This question is about the functionality of first_value()
, using another function or workaround.
It is also about "little gain in performance" in big tables. To use eg. max()
in the explained context below, demands spurious comparisons. Even if fast, it imposes some additional cost.
This typical query
SELECT x, y, count(*) as n
FROM t
GROUP BY x, y;
needs to repeat all columns in GROUP BY
to return more than one column. A syntactic sugar to do this, is to use positional references:
SELECT x, y, count(*) as n
FROM t
GROUP BY x, 2 -- imagine that 2, 3, etc. are repeated with x
Sometimes needs not only sugar, but also some semantic to understand complex context:
SELECT x, COALESCE(y,z), count(*) as n
FROM t
GROUP BY x, y, z -- y and z are not "real need" grouping clauses?

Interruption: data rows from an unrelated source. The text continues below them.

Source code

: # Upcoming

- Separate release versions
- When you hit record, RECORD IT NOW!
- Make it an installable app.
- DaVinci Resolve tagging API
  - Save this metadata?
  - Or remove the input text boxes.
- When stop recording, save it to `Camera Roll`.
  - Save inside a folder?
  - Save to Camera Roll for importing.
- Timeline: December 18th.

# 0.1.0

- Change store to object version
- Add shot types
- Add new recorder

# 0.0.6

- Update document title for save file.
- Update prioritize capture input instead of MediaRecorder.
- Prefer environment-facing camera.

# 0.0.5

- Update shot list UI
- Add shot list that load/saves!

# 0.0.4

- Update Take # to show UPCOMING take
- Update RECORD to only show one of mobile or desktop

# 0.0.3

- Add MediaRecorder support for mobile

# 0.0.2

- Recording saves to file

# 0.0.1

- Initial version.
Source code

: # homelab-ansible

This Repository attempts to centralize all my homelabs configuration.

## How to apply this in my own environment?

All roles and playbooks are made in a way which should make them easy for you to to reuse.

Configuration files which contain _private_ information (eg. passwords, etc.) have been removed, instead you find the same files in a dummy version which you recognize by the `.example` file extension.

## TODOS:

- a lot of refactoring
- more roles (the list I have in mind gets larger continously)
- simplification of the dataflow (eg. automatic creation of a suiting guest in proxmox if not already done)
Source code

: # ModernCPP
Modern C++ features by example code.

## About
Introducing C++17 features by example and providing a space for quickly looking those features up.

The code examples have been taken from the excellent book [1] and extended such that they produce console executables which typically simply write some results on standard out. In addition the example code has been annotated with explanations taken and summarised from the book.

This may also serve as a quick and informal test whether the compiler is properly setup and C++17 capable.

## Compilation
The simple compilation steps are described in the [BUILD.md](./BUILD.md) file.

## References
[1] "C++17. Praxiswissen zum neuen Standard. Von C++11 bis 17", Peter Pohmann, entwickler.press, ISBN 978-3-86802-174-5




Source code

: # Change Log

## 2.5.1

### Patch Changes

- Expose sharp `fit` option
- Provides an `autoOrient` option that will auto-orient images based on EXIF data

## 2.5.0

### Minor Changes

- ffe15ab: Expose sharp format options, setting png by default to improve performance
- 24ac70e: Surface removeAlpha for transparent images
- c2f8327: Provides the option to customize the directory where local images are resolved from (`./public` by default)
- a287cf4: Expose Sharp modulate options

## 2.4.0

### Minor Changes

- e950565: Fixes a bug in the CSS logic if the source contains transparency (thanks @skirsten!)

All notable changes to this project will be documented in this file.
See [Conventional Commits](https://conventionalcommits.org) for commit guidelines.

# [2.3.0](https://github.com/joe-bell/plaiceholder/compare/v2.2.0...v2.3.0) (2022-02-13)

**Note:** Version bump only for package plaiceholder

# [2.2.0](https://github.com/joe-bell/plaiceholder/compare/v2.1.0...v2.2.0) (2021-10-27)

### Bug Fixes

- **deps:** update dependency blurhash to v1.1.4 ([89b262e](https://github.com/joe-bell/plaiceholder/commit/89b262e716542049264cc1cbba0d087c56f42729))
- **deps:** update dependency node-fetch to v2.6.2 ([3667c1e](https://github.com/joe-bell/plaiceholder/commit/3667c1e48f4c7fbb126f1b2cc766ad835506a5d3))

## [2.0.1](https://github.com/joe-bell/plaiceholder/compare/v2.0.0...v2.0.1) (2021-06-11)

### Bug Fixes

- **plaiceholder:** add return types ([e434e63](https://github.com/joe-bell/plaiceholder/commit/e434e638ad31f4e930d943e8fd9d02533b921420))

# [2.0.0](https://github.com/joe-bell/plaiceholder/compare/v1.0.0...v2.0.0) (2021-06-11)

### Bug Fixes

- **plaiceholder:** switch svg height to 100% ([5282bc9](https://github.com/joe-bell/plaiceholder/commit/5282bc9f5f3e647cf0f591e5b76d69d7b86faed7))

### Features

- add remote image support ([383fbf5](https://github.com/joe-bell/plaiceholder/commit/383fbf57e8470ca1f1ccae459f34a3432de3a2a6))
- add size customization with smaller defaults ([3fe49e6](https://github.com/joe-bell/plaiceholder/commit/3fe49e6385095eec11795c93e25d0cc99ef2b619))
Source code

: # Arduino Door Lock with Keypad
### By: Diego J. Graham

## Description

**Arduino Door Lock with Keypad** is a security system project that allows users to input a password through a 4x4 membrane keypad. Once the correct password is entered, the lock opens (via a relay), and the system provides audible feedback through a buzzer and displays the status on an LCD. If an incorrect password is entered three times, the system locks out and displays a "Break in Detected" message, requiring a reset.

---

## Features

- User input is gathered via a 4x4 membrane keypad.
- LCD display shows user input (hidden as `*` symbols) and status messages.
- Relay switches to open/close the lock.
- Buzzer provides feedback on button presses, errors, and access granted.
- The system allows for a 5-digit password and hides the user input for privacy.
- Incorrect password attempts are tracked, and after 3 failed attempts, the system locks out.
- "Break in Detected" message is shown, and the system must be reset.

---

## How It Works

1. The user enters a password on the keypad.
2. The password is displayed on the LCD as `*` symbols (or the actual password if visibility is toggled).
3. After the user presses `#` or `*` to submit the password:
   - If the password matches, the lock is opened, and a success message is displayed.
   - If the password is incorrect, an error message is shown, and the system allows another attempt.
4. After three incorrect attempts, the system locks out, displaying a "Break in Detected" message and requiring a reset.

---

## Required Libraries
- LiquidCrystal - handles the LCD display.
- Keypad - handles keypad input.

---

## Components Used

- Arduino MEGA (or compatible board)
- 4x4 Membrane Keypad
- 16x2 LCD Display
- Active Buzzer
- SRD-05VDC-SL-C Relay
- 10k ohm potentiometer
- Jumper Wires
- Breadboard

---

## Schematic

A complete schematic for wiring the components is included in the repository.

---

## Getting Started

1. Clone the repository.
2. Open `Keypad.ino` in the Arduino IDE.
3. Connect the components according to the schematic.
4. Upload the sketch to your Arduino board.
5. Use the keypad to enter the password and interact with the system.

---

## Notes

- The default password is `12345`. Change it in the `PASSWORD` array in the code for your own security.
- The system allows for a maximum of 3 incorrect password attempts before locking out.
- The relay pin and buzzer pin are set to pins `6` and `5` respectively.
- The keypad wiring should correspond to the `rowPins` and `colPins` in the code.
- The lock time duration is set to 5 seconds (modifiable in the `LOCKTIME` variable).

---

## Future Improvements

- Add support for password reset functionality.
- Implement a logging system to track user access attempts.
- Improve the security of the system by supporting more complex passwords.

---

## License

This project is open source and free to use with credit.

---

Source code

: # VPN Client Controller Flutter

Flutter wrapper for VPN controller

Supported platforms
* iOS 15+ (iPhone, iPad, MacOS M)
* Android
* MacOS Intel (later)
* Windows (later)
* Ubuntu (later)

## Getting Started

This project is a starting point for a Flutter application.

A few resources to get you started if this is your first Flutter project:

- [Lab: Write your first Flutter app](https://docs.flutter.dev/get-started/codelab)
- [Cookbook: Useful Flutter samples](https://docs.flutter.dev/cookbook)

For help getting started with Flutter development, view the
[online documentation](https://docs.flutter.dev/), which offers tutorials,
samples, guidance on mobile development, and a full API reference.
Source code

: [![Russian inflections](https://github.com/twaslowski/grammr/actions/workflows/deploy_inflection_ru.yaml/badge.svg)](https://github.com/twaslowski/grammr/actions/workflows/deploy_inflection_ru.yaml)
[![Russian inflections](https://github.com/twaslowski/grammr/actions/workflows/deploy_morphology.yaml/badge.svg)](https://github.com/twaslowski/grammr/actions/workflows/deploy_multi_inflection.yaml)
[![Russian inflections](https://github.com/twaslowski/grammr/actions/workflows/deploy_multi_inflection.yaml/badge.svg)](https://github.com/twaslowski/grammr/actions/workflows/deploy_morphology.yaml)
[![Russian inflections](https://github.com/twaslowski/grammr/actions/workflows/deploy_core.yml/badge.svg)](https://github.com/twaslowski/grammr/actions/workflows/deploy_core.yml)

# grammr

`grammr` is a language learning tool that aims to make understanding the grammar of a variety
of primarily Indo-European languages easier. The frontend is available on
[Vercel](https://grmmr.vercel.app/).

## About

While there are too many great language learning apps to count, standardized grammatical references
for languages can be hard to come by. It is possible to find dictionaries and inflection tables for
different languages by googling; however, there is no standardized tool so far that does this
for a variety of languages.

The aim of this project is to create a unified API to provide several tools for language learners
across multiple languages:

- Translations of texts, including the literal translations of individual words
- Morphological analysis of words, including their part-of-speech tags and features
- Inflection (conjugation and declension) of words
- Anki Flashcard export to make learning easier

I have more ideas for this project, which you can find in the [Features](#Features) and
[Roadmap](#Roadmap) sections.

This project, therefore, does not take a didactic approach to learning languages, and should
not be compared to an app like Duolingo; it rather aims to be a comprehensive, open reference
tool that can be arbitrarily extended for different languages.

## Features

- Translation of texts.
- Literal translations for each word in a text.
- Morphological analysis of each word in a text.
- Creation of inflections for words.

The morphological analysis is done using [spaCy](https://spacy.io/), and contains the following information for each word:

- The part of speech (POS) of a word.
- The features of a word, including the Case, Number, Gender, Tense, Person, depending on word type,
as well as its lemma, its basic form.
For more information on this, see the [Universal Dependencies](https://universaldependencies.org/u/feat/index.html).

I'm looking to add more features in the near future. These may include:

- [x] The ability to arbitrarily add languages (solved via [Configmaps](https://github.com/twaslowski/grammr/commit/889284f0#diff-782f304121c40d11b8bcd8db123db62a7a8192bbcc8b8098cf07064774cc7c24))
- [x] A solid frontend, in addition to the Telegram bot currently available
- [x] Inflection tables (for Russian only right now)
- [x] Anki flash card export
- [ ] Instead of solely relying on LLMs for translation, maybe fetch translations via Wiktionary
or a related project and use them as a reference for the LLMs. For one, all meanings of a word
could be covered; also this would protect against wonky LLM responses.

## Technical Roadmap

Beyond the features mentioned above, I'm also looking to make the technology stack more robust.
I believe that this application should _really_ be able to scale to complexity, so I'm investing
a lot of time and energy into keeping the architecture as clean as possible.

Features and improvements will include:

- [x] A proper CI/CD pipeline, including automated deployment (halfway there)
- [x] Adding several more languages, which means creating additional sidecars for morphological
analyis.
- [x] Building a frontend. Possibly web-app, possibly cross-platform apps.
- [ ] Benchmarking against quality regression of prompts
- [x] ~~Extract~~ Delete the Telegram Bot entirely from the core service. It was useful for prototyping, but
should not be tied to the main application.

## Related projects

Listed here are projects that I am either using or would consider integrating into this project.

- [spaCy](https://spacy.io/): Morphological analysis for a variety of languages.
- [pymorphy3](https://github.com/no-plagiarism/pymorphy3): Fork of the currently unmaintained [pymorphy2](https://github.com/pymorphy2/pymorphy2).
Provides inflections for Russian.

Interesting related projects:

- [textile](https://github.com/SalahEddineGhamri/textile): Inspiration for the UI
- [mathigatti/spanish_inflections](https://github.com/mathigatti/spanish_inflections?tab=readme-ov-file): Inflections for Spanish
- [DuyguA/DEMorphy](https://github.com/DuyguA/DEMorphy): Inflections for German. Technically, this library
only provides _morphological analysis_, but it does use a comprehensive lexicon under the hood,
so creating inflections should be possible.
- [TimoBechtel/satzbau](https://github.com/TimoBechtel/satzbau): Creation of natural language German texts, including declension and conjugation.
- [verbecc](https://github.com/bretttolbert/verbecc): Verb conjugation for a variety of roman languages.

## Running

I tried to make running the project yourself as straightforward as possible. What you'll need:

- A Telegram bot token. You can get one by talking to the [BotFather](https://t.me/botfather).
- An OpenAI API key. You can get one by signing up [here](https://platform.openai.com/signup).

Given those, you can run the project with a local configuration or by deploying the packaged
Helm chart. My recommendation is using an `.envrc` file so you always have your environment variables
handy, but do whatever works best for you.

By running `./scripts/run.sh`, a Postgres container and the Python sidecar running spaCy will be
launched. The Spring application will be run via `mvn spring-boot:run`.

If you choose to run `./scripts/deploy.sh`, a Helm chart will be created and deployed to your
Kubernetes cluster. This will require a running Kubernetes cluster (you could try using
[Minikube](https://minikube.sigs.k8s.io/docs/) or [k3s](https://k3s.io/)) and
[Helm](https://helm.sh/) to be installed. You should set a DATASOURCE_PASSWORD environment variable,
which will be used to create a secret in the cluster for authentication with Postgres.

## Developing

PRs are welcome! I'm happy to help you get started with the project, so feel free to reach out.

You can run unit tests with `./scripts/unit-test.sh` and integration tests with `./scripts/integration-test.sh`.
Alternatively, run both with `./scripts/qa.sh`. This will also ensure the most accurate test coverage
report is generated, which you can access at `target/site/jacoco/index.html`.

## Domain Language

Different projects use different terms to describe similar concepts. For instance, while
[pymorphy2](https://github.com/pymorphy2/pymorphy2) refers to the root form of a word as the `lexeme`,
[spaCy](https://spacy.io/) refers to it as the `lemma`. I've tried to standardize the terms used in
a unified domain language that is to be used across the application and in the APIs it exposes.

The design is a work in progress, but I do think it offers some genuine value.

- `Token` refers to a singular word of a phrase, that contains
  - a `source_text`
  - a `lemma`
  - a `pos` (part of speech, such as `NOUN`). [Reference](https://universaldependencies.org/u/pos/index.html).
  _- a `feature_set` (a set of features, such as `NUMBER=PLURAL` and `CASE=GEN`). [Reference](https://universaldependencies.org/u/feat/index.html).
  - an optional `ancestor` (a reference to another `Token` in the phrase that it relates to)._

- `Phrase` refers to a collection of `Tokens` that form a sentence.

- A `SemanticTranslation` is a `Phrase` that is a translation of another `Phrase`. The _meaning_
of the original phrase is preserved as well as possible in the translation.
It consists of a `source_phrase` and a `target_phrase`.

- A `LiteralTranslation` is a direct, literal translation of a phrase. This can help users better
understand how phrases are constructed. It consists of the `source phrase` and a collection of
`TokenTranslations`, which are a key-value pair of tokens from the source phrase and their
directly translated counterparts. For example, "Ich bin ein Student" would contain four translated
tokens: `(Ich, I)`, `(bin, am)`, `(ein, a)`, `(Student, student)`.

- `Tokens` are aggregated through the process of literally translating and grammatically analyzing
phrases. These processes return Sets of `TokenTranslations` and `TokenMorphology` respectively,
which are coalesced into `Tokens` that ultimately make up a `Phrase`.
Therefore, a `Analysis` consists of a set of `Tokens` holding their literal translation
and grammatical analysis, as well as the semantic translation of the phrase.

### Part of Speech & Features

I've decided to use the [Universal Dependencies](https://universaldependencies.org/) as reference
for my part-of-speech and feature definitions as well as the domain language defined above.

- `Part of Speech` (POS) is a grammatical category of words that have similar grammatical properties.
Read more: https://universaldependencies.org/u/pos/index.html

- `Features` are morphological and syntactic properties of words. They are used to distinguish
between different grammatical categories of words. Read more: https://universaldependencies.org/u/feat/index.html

I can imagine many other complex contexts. Let's see usual solutions:
SELECT x, max(y) as y, count(*) as n
FROM t
GROUP BY x -- best semantic! no need for other columns here
where max()
function can be any "sample()" (eg. first or last value). The performance of something that do nothing is better than max()
, e.g. the aggregate function first_value()
, but it needs a WINDOW
, so lost performance. There are some old suggestions to implement first/last agg functions in C.
Is there some "get any one value fast" aggregate function with better performance than max()
or GROUP BY X,2,...
?
Perhaps some new feature in a recent release?